Katharine Graham

from Wikipedia, the free encyclopedia
Katharine Graham (1975)

Katharine "Kay" Graham (born June 16, 1917 in New York City , New York as Katharine Meyer , † July 17, 2001 in Boise , Idaho ) was an American publisher , editor and author .

Life

Katharine Meyer was born the fourth of five children of reporter Agnes E. Meyer and entrepreneur Eugene Meyer ; she grew up in New York and Washington. She began studying at Vassar College and then moved to the University of Chicago . She then worked as a reporter for the San Francisco News , before starting that same year for her father's newspaper, the Washington Post . In 1940 she married their future co-editor and media entrepreneur Philip Graham . The marriage had four children.
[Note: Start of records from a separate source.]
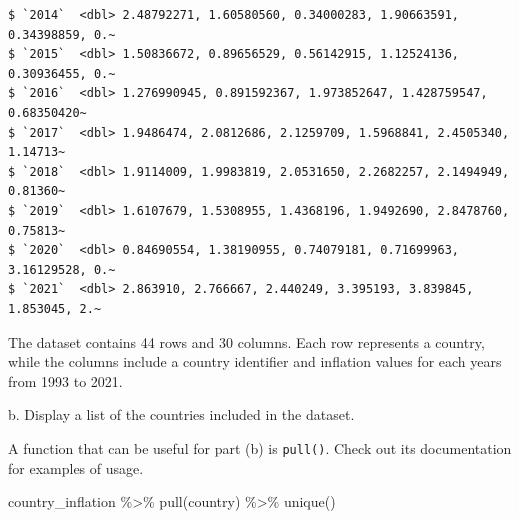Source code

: \documentclass[
  letterpaper,
  DIV=11,
  numbers=noendperiod]{scrartcl}
\newenvironment{Shaded}{\begin{snugshade}}{\end{snugshade}}
\newcommand{\FunctionTok}[1]{\textcolor[rgb]{0.28,0.35,0.67}{#1}}
\newcommand{\NormalTok}[1]{\textcolor[rgb]{0.00,0.23,0.31}{#1}}
\newcommand{\SpecialCharTok}[1]{\textcolor[rgb]{0.37,0.37,0.37}{#1}}
\begin{document}
\begin{enumerate}
\begin{verbatim}
$ `2014`  <dbl> 2.48792271, 1.60580560, 0.34000283, 1.90663591, 0.34398859, 0.~
$ `2015`  <dbl> 1.50836672, 0.89656529, 0.56142915, 1.12524136, 0.30936455, 0.~
$ `2016`  <dbl> 1.276990945, 0.891592367, 1.973852647, 1.428759547, 0.68350420~
$ `2017`  <dbl> 1.9486474, 2.0812686, 2.1259709, 1.5968841, 2.4505340, 1.14713~
$ `2018`  <dbl> 1.9114009, 1.9983819, 2.0531650, 2.2682257, 2.1494949, 0.81360~
$ `2019`  <dbl> 1.6107679, 1.5308955, 1.4368196, 1.9492690, 2.8478760, 0.75813~
$ `2020`  <dbl> 0.84690554, 1.38190955, 0.74079181, 0.71699963, 3.16129528, 0.~
$ `2021`  <dbl> 2.863910, 2.766667, 2.440249, 3.395193, 3.839845, 1.853045, 2.~
\end{verbatim}
\end{enumerate}

The dataset contains 44 rows and 30 columns. Each row represents a
country, while the columns include a country identifier and inflation
values for each years from 1993 to 2021.

b. Display a list of the countries included in the dataset.

\begin{tcolorbox}[enhanced jigsaw, toptitle=1mm, bottomrule=.15mm, colbacktitle=quarto-callout-tip-color!10!white, colframe=quarto-callout-tip-color-frame, leftrule=.75mm, breakable, toprule=.15mm, colback=white, arc=.35mm, coltitle=black, left=2mm, opacitybacktitle=0.6, bottomtitle=1mm, opacityback=0, title=\textcolor{quarto-callout-tip-color}{\faLightbulb}\hspace{0.5em}{Tip}, titlerule=0mm, rightrule=.15mm]

A function that can be useful for part (b) is \texttt{pull()}. Check out
its documentation for examples of usage.

\end{tcolorbox}

\begin{Shaded}
\begin{Highlighting}[]
\NormalTok{country\_inflation }\SpecialCharTok{\%\textgreater{}\%}
  \FunctionTok{pull}\NormalTok{(country) }\SpecialCharTok{\%\textgreater{}\%}
  \FunctionTok{unique}\NormalTok{()}
\end{Highlighting}
\end{Shaded}
\end{document}
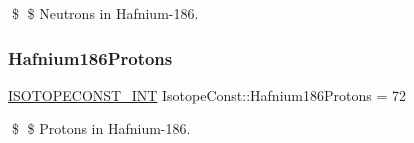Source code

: \$ \$ Neutrons in Hafnium-\/186. \mbox{\label{group___isotope_const-_hafnium-_hf186_ga8e626123ab1cac79d1eeab907c3693f7}} 
\subsubsection{\texorpdfstring{Hafnium186\+Protons}{Hafnium186Protons}}
{\footnotesize\ttfamily \mbox{\hyperlink{group___isotope_const-_macros_ga5f18360b3e99483a35c32d789e62621c}{I\+S\+O\+T\+O\+P\+E\+C\+O\+N\+S\+T\+\_\+\+I\+NT}} Isotope\+Const\+::\+Hafnium186\+Protons = 72}

\$ \$ Protons in Hafnium-\/186. 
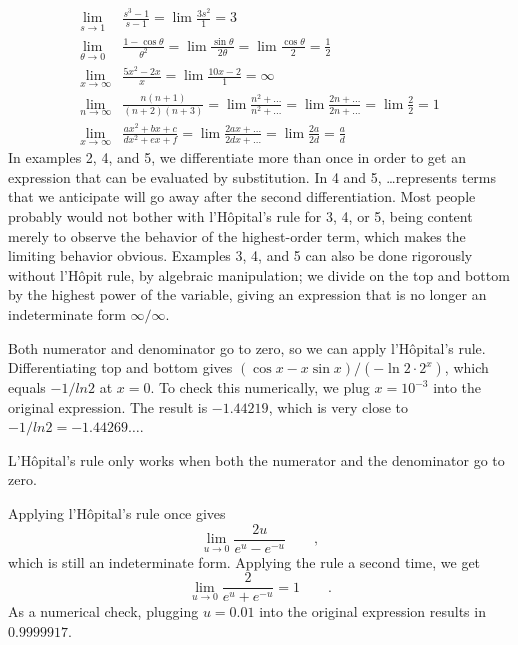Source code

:\begin{align*}
  \lim_{s\rightarrow 1} & \frac{s^3-1}{s-1} = \lim \frac{3s^2}{1} = 3 \\
  \lim_{\theta\rightarrow 0} & \frac{1-\cos\theta}{\theta^2} = \lim \frac{\sin\theta}{2\theta} = \lim \frac{\cos\theta}{2} = \frac{1}{2} \\
  \lim_{x\rightarrow \infty} & \frac{5x^2-2x}{x} = \lim \frac{10x-2}{1} = \infty \\
  \lim_{n\rightarrow \infty} & \frac{n(n+1)}{(n+2)(n+3)} = \lim \frac{n^2+\ldots}{n^2+\ldots}  = \lim \frac{2n+\ldots}{2n+\ldots} = \lim \frac{2}{2} = 1 \\
  \lim_{x\rightarrow \infty} & \frac{ax^2+bx+c}{dx^2+ex+f} = \lim \frac{2ax+\ldots}{2dx+\ldots} = \lim \frac{2a}{2d} = \frac{a}{d}
\end{align*}
In examples 2, 4, and 5, we differentiate more than once in order to get an expression that can be evaluated by
substitution. In 4 and 5, \ldots represents terms that we anticipate will go away after the second differentiation.
Most people probably would not bother with l'H\^{o}pital's rule for 3, 4, or 5, being content merely to observe
the behavior of the highest-order term, which makes the limiting behavior obvious. Examples 3, 4, and 5 can also
be done rigorously without l'H\^{o}pit rule, by algebraic manipulation;
we divide on the top and bottom by the highest power of the variable, giving an expression that is no longer
an indeterminate form $\infty/\infty$.


Both numerator and denominator go to zero, so we can apply l'H\^{o}pital's rule. Differentiating top and bottom gives
$(\cos x-x\sin x)/(-\ln 2 \cdot 2^x)$, which equals $-1/ln 2$ at $x=0$. To check this numerically, we plug 
$x=10^{-3}$ into the original expression. The result is $-1.44219$, which is very close to $-1/ln 2=-1.44269\ldots$.


L'H\^{o}pital's rule only works when both the numerator and the denominator go to zero.

Applying l'H\^{o}pital's rule once gives
\begin{equation*}
  \lim_{u\rightarrow 0} \frac{2u}{e^u-e^{-u}} \qquad ,
\end{equation*}
which is still an indeterminate form. Applying the rule a second time, we get
\begin{equation*}
  \lim_{u\rightarrow 0} \frac{2}{e^u+e^{-u}} = 1 \qquad .
\end{equation*}
As a numerical check, plugging $u=0.01$ into the original expression results
in $0.9999917$.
After her husband's suicide in 1963, Katharine Graham ran the Washington Post Company for nearly 35 years . From 1973 to 1991 she was chairwoman of the board of directors and from 1993 until her death in 2001 she was chairwoman of the company's board of directors. In the years from 1969 to 1979, in the u. a. When the Watergate Affair was exposed, she was the editor of the Washington Post. Her son Donald Graham succeeded her.

Graham's grave next to Oak Hill Cemetery Chapel , Washington (far left)

Katharine Graham died at the age of 84 a few days after a fall from its consequences and was buried next to her husband in Washington DC in the historic Oak Hill Cemetery .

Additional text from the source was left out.